Angela was nowhere to be seen.
A closet door stood open. Perhaps Angela had come upstairs to fetch
something from there. I couldn’t see anything but hanging clothes and
shoe boxes.
The door to the adjacent bathroom was ajar, and the bathroom was
dark.
To anyone in there, looking out, I was a well-lit target.
I approached the bathroom as obliquely as possible, aiming the Glock at
the black gap between the door and the jamb. When I pushed on the
door, it opened without resistance.
The smell stopped me from crossing the threshold.
Because the glow of the nightstand lamp didn’t illuminate much of the
space before me, I fished the penlight from my pocket.
The beam glistered across a red pool on a white tile floor. The walls
were sprayed with arterial gouts.
Angela Ferryman was slumped on the floor, head bent backward over the
rim of the toilet bowl. Her eyes were as wide, pale, and flat as those
of a dead seagull that I had once found on the beach.

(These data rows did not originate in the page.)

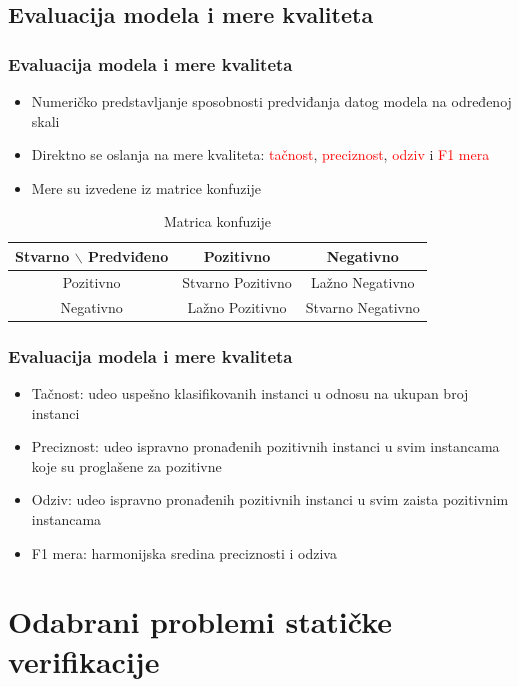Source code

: \documentclass[11pt]{beamer}
\theoremstyle{definition}
\begin{document}
\subsection{Evaluacija modela i mere kvaliteta}
\begin{frame}
\frametitle{Evaluacija modela i mere kvaliteta}
\begin{itemize}
\item Numeričko predstavljanje sposobnosti predviđanja datog modela na određenoj skali
\item Direktno se oslanja na mere kvaliteta: \textcolor{red}{tačnost}, \textcolor{red}{preciznost}, \textcolor{red}{odziv} i \textcolor{red}{F1 mera}
\item Mere su izvedene iz matrice konfuzije
\end{itemize}

\begin{table}[h]
	\centering
	\begin{tabular}{ |c|cc| }
		\hline
		Stvarno $\backslash$  Predviđeno & Pozitivno & Negativno \\
		\hline
		Pozitivno & Stvarno Pozitivno & Lažno Negativno \\
		Negativno & Lažno Pozitivno & Stvarno Negativno \\
		\hline
	\end{tabular}
	\caption{Matrica konfuzije}
	\label{table:matrica_konfuzije}
\end{table}

\end{frame}

\begin{frame}
\frametitle{Evaluacija modela i mere kvaliteta}
\begin{itemize}
\item Tačnost: udeo uspešno klasifikovanih instanci u odnosu na ukupan broj instanci
\item Preciznost: udeo ispravno pronađenih pozitivnih instanci u svim instancama koje su proglašene za pozitivne
\item Odziv: udeo ispravno pronađenih pozitivnih instanci u svim zaista pozitivnim instancama
\item F1 mera: harmonijska sredina preciznosti i odziva
\end{itemize}
\end{frame}

\section{Odabrani problemi statičke verifikacije}
\label{sec:naslovN}
\end{document}
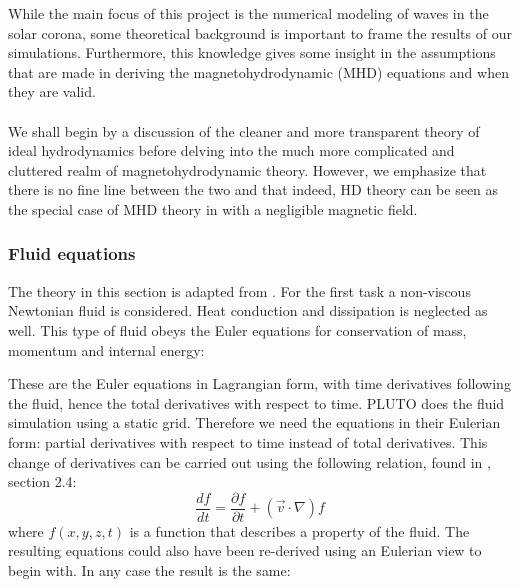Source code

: While the main focus of this project is the numerical modeling of waves in the solar corona, some theoretical background is important to frame the results of our simulations.
Furthermore, this knowledge gives some insight in the assumptions that are made in deriving the magnetohydrodynamic (MHD) equations and when they are valid. \\
\\
We shall begin by a discussion of the cleaner and more transparent theory of ideal hydrodynamics before delving into the much more complicated and cluttered realm of magnetohydrodynamic theory. However, we emphasize that there is no fine line between the two and that indeed, HD theory can be seen as the special case of MHD theory in with a negligible magnetic field. 

\subsubsection{Fluid equations}
The theory in this section is adapted from \cite{notes-fluid-dynamics}. For the first task a non-viscous Newtonian fluid is considered. Heat conduction and dissipation is neglected as well.
This type of fluid obeys the Euler equations for conservation of mass, momentum and internal energy:

{\centering
\noindent {}\par}


These are the Euler equations in Lagrangian form, with time derivatives following the fluid, hence the total derivatives with respect to time.
PLUTO does the fluid simulation using a static grid. Therefore we need the equations in their Eulerian form: partial derivatives with respect to time instead of total derivatives.
This change of derivatives can be carried out using the following relation, found in \cite{notes-fluid-dynamics}, section 2.4:
\begin{equation}
	\frac{df}{dt} = \frac{\partial f}{\partial t} + (\vec{v} \cdot \nabla) f
	\label{eq:relation-total-partial}
\end{equation}
where $f(x,y,z,t)$ is a function that describes a property of the fluid. The resulting equations could also have been re-derived using an Eulerian view to begin with. In any case the result is the same:

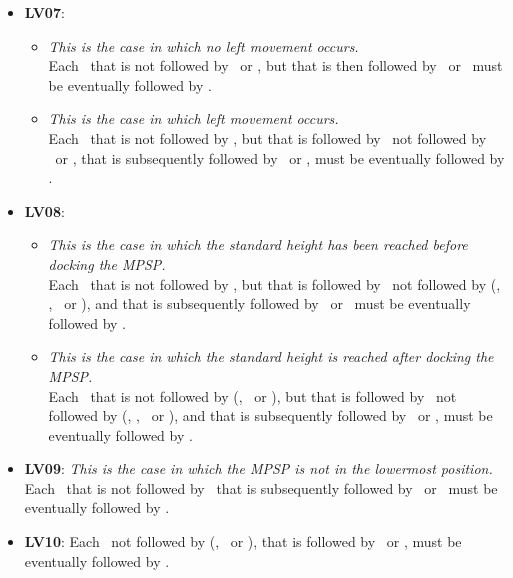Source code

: \begin{itemize}
    \item \textbf{LV07}:
    \begin{itemize}
    \item \textit{This is the case in which no left movement occurs.}\\
    Each \dock\ that is not followed by \undock\ or \motorLeft, but that is then followed by \tapReset\ or \pressReset\ must be eventually followed by \setStandardHeight.

    \item \textit{This is the case in which left movement occurs.}\\
    Each \dock\ that is not followed by \undock, but that is followed by \rightmostReached\ not followed by \undock\ or \motorLeft, that is subsequently followed by \tapReset\ or \pressReset, must be eventually followed by \setStandardHeight.
    \end{itemize}

    \item \textbf{LV08}:
    \begin{itemize}
    \item \textit{This is the case in which the standard height has been reached before docking the MPSP.}\\
    Each \dock\ that is not followed by \undock, but that is followed by \standardHeightReached\ not followed by (\tapUp, \pressUp, \motorDown\ or \undock), and that is subsequently followed by \tapUp\ or \pressUp\, must be eventually followed by \motorLeft.

    \item \textit{This is the case in which the standard height is reached after docking the MPSP.}\\
    Each \setStandardHeight\ that is not followed by (\motorDown, \motorUp\ or \resetStandardHeight), but that is followed by \dock\ not followed by (\tapUp, \pressUp, \motorDown\ or \undock), and that is subsequently followed by \tapUp\ or \pressUp, must be eventually followed by \motorLeft.
    \end{itemize}
    \item \textbf{LV09}: \textit{This is the case in which the MPSP is not in the lowermost position.}\\
    Each \motorLeft\ that is not followed by \rightmostReached\ that is subsequently followed by \tapDown\ or \pressDown\ must be eventually followed by \motorRight.

    \item \textbf{LV10}: Each \motorUp\ not followed by (\lowermostReached, \motorLeft\ or \emergencyMode), that is followed by \tapDown\ or \pressDown, must be eventually followed by \motorDown.


\end{itemize}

At a glance, I thought her throat appeared to have been slashed
repeatedly with a half-sharp knife. I couldn’t bear to look at her too
closely or for too long.
The smell was not merely blood. Dying, she had fouled herself.
A draft bathed me in the stench.
A casement window was cranked all the way open. It wasn’t a typically
small bathroom window but large enough to have provided escape for the
killer, who must have been liberally splashed with his victim’s
blood.
Perhaps Angela had left the window open. If there was a firststory
porch roof under it, the killer could have entered as well as exited by
this route.
Orson had not barked-but then this window was toward the front of the
house, and the dog was at the back.
Angela’s hands were at her sides, almost lost in the sleeves of the
cardigan. She looked so innocent. She looked twelve.
All her life, she had given of herself to others. Now someone,
unimpressed by her selfless giving, had cruelly taken all that was
left.
Anguished, shaking uncontrollably, I turned away from the bathroom.
I hadn’t approached Angela with questions. I hadn’t brought her to
this hideous end. She had called me, and although she had used her car
phone, someone had known that she needed to be silenced permanently and
quickly. Maybe these faceless conspirators decided that her despair
made her dangerous. She had quit her job at the hospital. She felt
that she had no reason to live. And she was terrified of becoming,
whatever that meant. She was a woman with nothing to lose, beyond
their control. They would have killed her even if I had not responded
to her call.
Nevertheless, I was awash in guilt, drowning in cold currents, robbed
of breath, and I stood gasping.
Nausea followed those currents, rippling like a fat slippery eel
through my gut, swimming up my throat and almost surging into my
mouth.
I choked it down.
I needed to get out of here, yet I couldn’t move. I was half crushed
under a weight of terror and guilt.
My right arm hung at my side, pulled as straight as a plumb line by the
weight of the gun. The penlight, clutched in my left hand, stitched
jagged patterns on the wall.
I could not think clearly. My thoughts rolled thickly, like tangled
masses of seaweed in a sludge tide.
On the nearer nightstand, the telephone rang.
I kept my distance from it. I had the queer feeling that this caller
was the deep-breather who had left the message on my answering machine,
that he would try to steal some vital aspect of me with his bloodhound
inhalations, as if my very soul could be vacuumed out of me and drawn
away across the open telephone line. I didn’t want to hear his low,
eerie, tuneless humming.
When at last the phone fell silent, my head had been somewhat cleared
by the strident ringing. I clicked off the penlight, returned it to my
pocket, raised the big pistol from my side-and realized that someone
had switched on the light in the upstairs hall.